Despite this early technical traction, the initial launch was an uncertain push into a specialized market. Later secondary reporting describes NVIDIA CEO Jensen Huang marketing programmable GPUs to the supercomputing community and trying to enlarge a market that was still obscure compared with the company’s established graphics business. The anecdotal record includes scientific users who were already finding value in NVIDIA hardware, but it does not establish a simple cause-and-effect story in which one customer observation produced CUDA. The stronger history is more interesting: a graphics company created a compute platform for technical users before the largest future use case was visible.

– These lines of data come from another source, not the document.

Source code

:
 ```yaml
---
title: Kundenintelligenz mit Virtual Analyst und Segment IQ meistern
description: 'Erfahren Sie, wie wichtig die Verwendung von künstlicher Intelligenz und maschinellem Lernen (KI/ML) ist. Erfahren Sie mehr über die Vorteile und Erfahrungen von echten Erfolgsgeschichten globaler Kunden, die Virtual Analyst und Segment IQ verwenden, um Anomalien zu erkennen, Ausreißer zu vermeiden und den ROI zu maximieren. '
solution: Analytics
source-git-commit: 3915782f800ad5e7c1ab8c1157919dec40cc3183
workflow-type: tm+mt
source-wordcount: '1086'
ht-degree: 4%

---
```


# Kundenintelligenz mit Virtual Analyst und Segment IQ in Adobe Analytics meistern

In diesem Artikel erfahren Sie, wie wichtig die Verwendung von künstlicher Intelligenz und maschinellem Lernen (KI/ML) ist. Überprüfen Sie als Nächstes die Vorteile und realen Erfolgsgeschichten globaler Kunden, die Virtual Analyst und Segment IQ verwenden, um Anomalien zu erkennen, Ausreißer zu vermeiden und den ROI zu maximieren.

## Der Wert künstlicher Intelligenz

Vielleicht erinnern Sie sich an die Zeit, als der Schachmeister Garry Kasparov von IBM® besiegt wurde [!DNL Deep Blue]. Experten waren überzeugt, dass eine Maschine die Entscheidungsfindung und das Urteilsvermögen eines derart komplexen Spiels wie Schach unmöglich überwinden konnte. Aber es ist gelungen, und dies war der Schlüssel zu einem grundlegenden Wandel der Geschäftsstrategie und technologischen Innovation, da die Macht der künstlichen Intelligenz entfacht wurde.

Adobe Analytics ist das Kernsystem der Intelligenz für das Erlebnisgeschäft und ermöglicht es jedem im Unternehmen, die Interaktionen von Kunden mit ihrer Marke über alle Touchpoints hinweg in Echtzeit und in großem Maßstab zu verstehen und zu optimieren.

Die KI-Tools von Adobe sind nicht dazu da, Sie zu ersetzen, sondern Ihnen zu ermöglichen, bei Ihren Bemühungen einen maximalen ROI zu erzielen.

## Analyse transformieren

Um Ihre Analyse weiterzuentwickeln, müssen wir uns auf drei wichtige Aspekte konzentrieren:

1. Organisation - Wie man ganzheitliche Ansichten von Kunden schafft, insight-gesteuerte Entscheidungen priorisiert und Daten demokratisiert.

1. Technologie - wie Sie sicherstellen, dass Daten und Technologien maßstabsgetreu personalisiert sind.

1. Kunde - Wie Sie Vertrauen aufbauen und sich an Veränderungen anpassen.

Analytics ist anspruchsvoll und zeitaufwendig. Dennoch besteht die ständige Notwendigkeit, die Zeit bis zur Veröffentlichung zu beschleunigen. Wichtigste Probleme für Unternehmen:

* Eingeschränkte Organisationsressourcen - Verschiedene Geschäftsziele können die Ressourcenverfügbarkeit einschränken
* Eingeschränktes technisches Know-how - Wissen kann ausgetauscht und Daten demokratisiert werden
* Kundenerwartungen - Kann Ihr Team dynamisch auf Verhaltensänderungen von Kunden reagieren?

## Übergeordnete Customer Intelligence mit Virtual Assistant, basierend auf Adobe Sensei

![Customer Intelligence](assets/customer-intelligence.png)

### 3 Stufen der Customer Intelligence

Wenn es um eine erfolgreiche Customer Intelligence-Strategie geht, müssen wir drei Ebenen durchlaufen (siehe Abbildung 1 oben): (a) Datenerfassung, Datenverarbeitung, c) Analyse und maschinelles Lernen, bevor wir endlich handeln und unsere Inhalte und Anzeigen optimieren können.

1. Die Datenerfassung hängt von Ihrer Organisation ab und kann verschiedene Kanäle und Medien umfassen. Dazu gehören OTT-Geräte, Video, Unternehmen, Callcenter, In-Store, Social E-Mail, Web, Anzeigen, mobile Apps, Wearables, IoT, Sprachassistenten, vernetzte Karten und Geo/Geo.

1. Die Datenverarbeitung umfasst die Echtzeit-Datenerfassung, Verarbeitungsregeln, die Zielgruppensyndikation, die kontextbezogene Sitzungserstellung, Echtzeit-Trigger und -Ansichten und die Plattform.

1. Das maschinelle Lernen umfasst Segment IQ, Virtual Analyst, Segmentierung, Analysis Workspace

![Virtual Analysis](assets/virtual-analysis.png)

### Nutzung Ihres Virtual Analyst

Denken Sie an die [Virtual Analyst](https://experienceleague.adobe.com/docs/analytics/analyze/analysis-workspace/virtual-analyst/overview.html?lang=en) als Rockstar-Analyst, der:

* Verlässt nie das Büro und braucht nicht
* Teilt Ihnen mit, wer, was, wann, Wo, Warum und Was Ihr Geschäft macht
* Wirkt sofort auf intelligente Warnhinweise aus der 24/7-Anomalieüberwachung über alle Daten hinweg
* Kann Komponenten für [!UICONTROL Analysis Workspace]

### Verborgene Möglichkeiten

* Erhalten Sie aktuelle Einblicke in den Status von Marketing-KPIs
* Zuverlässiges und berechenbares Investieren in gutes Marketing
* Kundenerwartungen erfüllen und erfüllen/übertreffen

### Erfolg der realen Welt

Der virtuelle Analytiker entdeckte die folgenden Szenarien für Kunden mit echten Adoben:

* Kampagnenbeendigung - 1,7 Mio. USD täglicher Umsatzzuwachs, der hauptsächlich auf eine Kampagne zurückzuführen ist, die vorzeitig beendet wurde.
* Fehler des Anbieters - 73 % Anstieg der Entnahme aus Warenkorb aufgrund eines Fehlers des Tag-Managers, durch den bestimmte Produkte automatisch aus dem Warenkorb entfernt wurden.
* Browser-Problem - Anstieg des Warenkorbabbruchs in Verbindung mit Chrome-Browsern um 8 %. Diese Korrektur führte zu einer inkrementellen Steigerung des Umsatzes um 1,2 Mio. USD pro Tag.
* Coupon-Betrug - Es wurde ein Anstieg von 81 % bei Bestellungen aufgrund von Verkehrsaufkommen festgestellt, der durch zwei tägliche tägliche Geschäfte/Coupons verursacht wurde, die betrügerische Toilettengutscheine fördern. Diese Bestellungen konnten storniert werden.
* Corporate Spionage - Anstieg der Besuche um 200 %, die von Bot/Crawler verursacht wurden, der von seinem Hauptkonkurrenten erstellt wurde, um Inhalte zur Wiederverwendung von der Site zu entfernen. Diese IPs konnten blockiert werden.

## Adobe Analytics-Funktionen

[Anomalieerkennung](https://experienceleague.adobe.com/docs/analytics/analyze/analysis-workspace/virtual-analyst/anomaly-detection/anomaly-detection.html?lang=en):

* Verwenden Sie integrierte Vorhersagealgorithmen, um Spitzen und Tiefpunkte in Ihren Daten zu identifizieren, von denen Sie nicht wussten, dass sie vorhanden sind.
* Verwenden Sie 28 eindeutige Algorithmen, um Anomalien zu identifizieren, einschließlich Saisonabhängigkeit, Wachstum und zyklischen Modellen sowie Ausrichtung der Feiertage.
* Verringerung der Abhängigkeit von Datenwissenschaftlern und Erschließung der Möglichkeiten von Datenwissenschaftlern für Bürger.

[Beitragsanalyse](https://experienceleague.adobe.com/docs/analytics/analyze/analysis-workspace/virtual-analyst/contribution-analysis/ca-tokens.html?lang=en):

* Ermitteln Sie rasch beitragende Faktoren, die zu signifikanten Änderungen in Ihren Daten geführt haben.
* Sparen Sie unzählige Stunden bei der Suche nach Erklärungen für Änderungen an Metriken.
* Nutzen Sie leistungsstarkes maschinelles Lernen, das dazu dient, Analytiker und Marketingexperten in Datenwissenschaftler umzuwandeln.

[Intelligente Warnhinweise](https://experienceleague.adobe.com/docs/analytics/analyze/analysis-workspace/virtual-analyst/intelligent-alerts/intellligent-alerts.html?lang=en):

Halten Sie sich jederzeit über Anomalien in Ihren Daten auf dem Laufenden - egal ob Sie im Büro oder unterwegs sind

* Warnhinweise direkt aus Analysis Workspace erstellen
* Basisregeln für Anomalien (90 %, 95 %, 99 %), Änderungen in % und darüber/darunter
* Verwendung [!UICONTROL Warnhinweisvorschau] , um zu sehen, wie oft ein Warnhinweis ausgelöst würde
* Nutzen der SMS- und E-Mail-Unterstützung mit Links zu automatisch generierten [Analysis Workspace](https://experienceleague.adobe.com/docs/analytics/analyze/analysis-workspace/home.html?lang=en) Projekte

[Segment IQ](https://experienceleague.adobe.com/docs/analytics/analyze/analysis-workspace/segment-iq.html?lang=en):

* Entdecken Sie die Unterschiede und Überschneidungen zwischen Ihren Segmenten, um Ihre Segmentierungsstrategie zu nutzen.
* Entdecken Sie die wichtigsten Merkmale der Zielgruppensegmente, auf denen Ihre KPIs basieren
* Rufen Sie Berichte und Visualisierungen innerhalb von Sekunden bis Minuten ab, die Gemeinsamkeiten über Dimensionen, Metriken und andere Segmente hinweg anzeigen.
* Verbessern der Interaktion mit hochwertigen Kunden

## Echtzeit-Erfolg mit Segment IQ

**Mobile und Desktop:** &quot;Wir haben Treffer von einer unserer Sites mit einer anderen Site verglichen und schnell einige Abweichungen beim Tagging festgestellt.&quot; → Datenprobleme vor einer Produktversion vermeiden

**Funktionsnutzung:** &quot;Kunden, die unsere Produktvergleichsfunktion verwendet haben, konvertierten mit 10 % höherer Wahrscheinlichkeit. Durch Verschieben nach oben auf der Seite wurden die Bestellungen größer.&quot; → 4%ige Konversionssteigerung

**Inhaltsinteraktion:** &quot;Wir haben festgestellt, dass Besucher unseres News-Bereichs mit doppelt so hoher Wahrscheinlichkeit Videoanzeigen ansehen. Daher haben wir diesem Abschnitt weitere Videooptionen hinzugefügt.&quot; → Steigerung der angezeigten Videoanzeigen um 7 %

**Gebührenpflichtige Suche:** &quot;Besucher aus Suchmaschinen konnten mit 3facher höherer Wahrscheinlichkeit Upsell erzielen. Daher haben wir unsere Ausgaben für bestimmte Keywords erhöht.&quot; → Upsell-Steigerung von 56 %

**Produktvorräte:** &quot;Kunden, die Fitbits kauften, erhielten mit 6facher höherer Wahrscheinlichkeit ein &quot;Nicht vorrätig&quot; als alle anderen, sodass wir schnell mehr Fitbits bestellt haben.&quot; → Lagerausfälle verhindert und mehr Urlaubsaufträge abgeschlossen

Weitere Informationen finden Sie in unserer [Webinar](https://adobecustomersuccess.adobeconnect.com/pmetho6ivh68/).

In 2006, CUDA was not designed, marketed, or perceived as an artificial intelligence product. Its immediate targets were high-performance computing, data analysis, product design, and technical simulation. It would take years before a different research community recognized the profound implications of massively parallel, mathematically capable hardware. The importance of CUDA at this point was therefore infrastructural rather than prophetic. It made the GPU programmable through a stable vendor stack, attached that stack to shipping hardware, and gave scientists and engineers a way to write parallel code without first becoming graphics specialists.

CUDA did not invent the concept of general-purpose GPU computing, but it changed the durability of the abstraction layer. By marrying a C-like programming model to a unified hardware architecture, NVIDIA created a vendor-controlled platform that made parallel computation more accessible, stable, and commercially durable. The graphics processor did not stop being a graphics processor, and CUDA did not remove the hard work of parallel programming. It did something narrower and more consequential: it turned GPU computing from a specialist practice into an infrastructure path that other programmers could plausibly follow. In doing so, it established the computational conditions that would, years later, make the next era of technology possible.